On another occasion, we were "dumping" the hangar, or taking all of the aircraft out to get to one at the back and then putting them all back again as fast as possible so as to not let the weather take too much of an advantage of the open hangar door. We were in the process of putting the last aircraft, a Lear 35/36, back into the crowded hangar and my station in the operation was to be at the button that commanded the door to roll up and down. The lineboys were experts with a tug and could fit aircraft in with less than an inch of space between one extremity and another- they did it all the time. Their motto was "As long as you don't get into those negative inches, yer' fine." My station was also right next to the lobby door and Russ was standing there with the pilots of the Lear that was being parked. As the lineboy tugged the jet ever so slowly through the hangar door, the tip tank got close to the door frame... real close... as in about 1/4 inch. I could hear the pilot start to hiss as he expected a crunch that never came. The jet cleared, the tug was cut loose and I had the door closing before the motion stopped. The pilot barked "THAT JUST BARELY GOT IN THERE!" Russ turned to him and said, "Say that again... only without the exclamation point."
The morning of November 22nd, 1979 started out gloomy, but by mid-morning Indian Summer broke across mid-Michigan- it was perfect for my checkride!
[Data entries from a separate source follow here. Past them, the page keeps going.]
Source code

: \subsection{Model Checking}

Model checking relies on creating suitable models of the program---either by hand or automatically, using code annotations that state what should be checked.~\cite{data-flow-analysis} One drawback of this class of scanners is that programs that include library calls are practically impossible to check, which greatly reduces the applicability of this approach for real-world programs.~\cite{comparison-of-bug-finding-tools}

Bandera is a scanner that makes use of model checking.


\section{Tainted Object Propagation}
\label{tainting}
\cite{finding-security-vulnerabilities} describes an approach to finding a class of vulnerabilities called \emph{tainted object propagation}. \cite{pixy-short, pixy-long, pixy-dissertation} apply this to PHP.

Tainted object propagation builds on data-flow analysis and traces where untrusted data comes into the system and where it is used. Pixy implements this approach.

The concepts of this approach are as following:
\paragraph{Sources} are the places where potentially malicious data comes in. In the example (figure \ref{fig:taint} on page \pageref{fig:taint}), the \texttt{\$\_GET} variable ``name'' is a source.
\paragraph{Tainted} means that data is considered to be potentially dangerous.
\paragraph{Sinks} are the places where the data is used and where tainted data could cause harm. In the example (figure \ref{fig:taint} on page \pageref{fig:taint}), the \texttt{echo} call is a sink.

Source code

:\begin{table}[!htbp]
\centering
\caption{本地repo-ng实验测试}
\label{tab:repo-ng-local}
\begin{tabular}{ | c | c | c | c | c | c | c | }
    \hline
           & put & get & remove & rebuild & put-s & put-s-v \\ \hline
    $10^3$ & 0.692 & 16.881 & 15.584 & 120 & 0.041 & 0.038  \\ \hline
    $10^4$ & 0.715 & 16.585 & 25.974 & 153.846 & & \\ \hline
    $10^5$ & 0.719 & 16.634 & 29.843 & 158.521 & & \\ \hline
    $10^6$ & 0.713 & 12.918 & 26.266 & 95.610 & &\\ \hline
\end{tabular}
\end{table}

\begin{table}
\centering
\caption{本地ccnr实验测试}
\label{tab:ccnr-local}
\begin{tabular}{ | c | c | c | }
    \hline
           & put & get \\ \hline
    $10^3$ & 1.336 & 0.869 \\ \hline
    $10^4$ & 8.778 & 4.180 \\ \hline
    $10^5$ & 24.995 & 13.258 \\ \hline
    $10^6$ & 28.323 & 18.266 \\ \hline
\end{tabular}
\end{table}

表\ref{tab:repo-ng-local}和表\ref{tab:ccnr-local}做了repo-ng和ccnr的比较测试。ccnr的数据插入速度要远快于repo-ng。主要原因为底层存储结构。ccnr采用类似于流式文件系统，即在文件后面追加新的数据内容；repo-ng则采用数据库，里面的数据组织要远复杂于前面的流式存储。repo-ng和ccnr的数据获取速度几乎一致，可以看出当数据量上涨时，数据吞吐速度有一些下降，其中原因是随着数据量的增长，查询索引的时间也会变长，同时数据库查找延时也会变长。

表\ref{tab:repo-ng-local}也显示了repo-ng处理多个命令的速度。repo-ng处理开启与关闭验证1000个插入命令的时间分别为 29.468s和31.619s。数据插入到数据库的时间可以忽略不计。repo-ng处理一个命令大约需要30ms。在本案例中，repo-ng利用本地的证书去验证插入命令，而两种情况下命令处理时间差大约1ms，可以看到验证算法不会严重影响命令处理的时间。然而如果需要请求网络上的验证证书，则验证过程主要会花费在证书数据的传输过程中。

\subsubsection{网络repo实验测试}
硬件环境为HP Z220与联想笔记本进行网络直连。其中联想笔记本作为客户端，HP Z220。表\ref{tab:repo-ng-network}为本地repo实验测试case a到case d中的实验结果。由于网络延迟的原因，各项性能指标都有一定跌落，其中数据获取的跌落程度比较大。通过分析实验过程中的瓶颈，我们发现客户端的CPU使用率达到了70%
All I recall of that morning is bounding up the stairs to Russ' office. As I trotted in, Russ was at his big desk with a huge smile on his face as soon as he saw me. "Go ask Tim." he said. I went back down to Tim's office and he was waiting for me too. "Get otta here and go fly." he said faking a sneer. As I bolted he shouted "Punch out first!" I hit the time clock, grabbed my flightbag and headed back to Russ' desk for my oral. On the way up the stairs it suddenly dawned on me- I hadn't studied for the oral! At Embry-Riddle the orals were a really tough and required days of study for me, now I had to walk in and do it cold and in front of an aviation legend to boot. I sat down and Russ asked me a basic question about weight and balance, then he started teaching me all about Falcon 50 takeoff performance, V1 cuts, V2 climbs and balanced field. Then he told me to go pull the 172 out and preflight her... my "oral" was done. As I was pulling on the tow-bar, again a bit of cold reality hit me- I had not flown an aircraft since the end of summer.
Russ strolled out, climbed aboard the aircraft and simply said, "Let's go." He asked for a soft-field takeoff and I made it happen- it felt good to fly again. We headed out from MBS and over to the east. As we flew along Russ was looking out the window toward the wingtip. Then he simply said, "I think the little ball is out from the center a bit." I looked at the turn-n-bank and sure enough, the ball was about 1/8 out. "Damn," I thought to myself, "this old bird is sharp, I'd better sharpen up myself- RIGHT NOW!" Russ had me do some stalls, some slow flight, asked me how would I get from where we were to some of the other local airports and finally asked if I lost the engine right now where would I go. One of the few things that I knew for sure at that time was that when an instructor pulls an engine on you, the first place you look to go is straight down. The oldest trick in the book is to get you to look out rather than down- the best field, it is said, may be right under you. I looked down and sure enough, there was the perfect field for a forced landing, right under me. "I'd go there!" I answered pointing straight down. "Okay," Russ said. Then he leaned over and said, "Let's head back." I figured it was time for some more takeoffs and landings. But Russ leaned over and asked "Mind if I take it?" Now... at Embry-Riddle, when the check airman (AKA "prog. pilot") asks to fly the airplane back to the airport, it means you have failed in a very, VERY big way. I must have looked at Russ with horror on my face as I choked and stuttered out something like "Sure...okay..." He must have known instantly what was going through my mind as he grinned and said "You passed, yer' okay... I just don't get to fly the 172 very much." I worked the radios on the way back and took a few moments to savor the fact that I was flying with Russ Purchase.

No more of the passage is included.